BEGIN

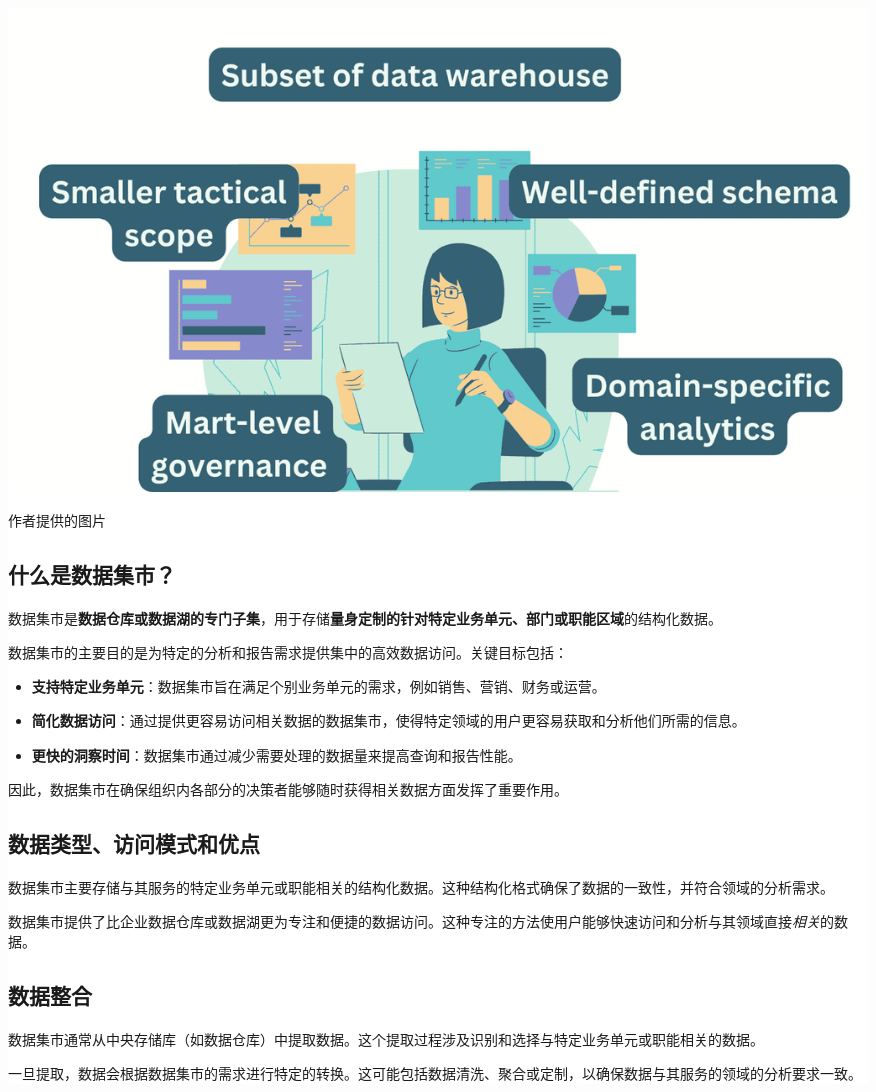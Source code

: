 ![数据仓库 vs. 数据湖 vs. 数据集市：需要帮助决定吗？](img/7c1e0b321dcd3571d59c31126f9cae62.png)

作者提供的图片

## 什么是数据集市？

数据集市是**数据仓库或数据湖的专门子集**，用于存储**量身定制的针对特定业务单元、部门或职能区域**的结构化数据。

数据集市的主要目的是为特定的分析和报告需求提供集中的高效数据访问。关键目标包括：

+   **支持特定业务单元**：数据集市旨在满足个别业务单元的需求，例如销售、营销、财务或运营。

+   **简化数据访问**：通过提供更容易访问相关数据的数据集市，使得特定领域的用户更容易获取和分析他们所需的信息。

+   **更快的洞察时间**：数据集市通过减少需要处理的数据量来提高查询和报告性能。

因此，数据集市在确保组织内各部分的决策者能够随时获得相关数据方面发挥了重要作用。

## 数据类型、访问模式和优点

数据集市主要存储与其服务的特定业务单元或职能相关的结构化数据。这种结构化格式确保了数据的一致性，并符合领域的分析需求。

数据集市提供了比企业数据仓库或数据湖更为专注和便捷的数据访问。这种专注的方法使用户能够快速访问和分析与其领域直接*相关*的数据。

## 数据整合

数据集市通常从中央存储库（如数据仓库）中提取数据。这个提取过程涉及识别和选择与特定业务单元或职能相关的数据。

一旦提取，数据会根据数据集市的需求进行特定的转换。这可能包括数据清洗、聚合或定制，以确保数据与其服务的领域的分析要求一致。
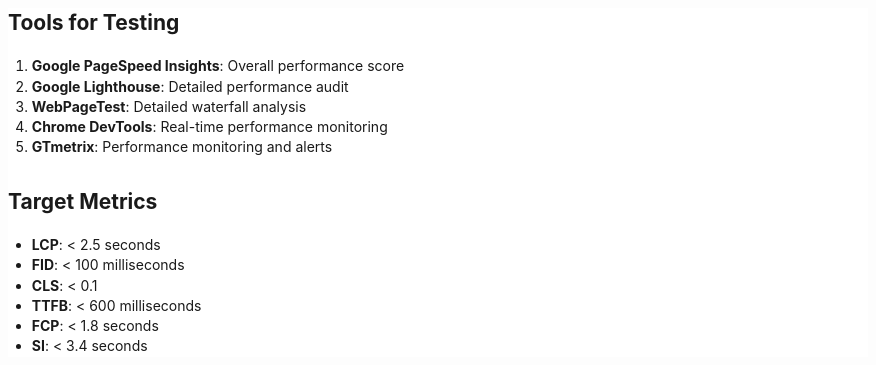 ## Tools for Testing

1. **Google PageSpeed Insights**: Overall performance score
2. **Google Lighthouse**: Detailed performance audit
3. **WebPageTest**: Detailed waterfall analysis
4. **Chrome DevTools**: Real-time performance monitoring
5. **GTmetrix**: Performance monitoring and alerts

## Target Metrics

- **LCP**: < 2.5 seconds
- **FID**: < 100 milliseconds
- **CLS**: < 0.1
- **TTFB**: < 600 milliseconds
- **FCP**: < 1.8 seconds
- **SI**: < 3.4 seconds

END

» WHAT YOU SHOULD DO
Your output must be the exact lines from the one containing "4. **Chrome DevTools**: Real-time" through the end of the data above, both included, and nothing more.

» REPLY TO THE TASK
4. **Chrome DevTools**: Real-time performance monitoring
5. **GTmetrix**: Performance monitoring and alerts

## Target Metrics

- **LCP**: < 2.5 seconds
- **FID**: < 100 milliseconds
- **CLS**: < 0.1
- **TTFB**: < 600 milliseconds
- **FCP**: < 1.8 seconds
- **SI**: < 3.4 seconds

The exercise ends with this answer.